> [What you have to do] Search the entries below for "defined", and copy each line where it appears.

> [Provided material]
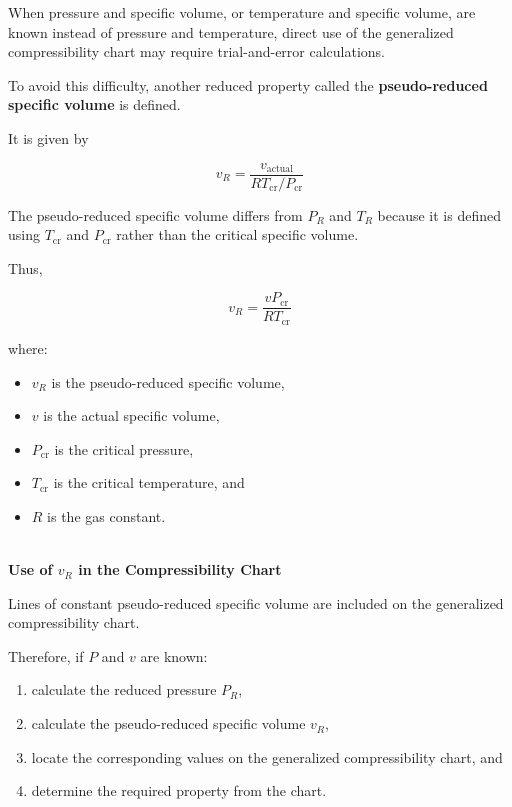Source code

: \documentclass[12pt]{article}
\begin{document}
When pressure and specific volume, or temperature and specific volume, are known instead of pressure and temperature, direct use of the generalized compressibility chart may require trial-and-error calculations.

To avoid this difficulty, another reduced property called the \textbf{pseudo-reduced specific volume} is defined.

It is given by

\begin{equation*}
\boxed{
v_R=
\frac{v_{\mathrm{actual}}}
{RT_{\mathrm{cr}}/P_{\mathrm{cr}}}
}
\end{equation*}

The pseudo-reduced specific volume differs from $P_R$ and $T_R$ because it is defined using $T_{\mathrm{cr}}$ and $P_{\mathrm{cr}}$ rather than the critical specific volume.

Thus,

\begin{equation*}
\boxed{
v_R=
\frac{vP_{\mathrm{cr}}}
{RT_{\mathrm{cr}}}
}
\end{equation*}

where:
\begin{itemize}
    \item $v_R$ is the pseudo-reduced specific volume,
    \item $v$ is the actual specific volume,
    \item $P_{\mathrm{cr}}$ is the critical pressure,
    \item $T_{\mathrm{cr}}$ is the critical temperature, and
    \item $R$ is the gas constant.
\end{itemize}

\textbf{\\ Use of $v_R$ in the Compressibility Chart}

Lines of constant pseudo-reduced specific volume are included on the generalized compressibility chart.

Therefore, if $P$ and $v$ are known:
\begin{enumerate}
    \item calculate the reduced pressure $P_R$,
    \item calculate the pseudo-reduced specific volume $v_R$,
    \item locate the corresponding values on the generalized compressibility chart, and
    \item determine the required property from the chart.
\end{enumerate}
\end{document}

> [Response area]
To avoid this difficulty, another reduced property called the \textbf{pseudo-reduced specific volume} is defined.
The pseudo-reduced specific volume differs from $P_R$ and $T_R$ because it is defined using $T_{\mathrm{cr}}$ and $P_{\mathrm{cr}}$ rather than the critical specific volume.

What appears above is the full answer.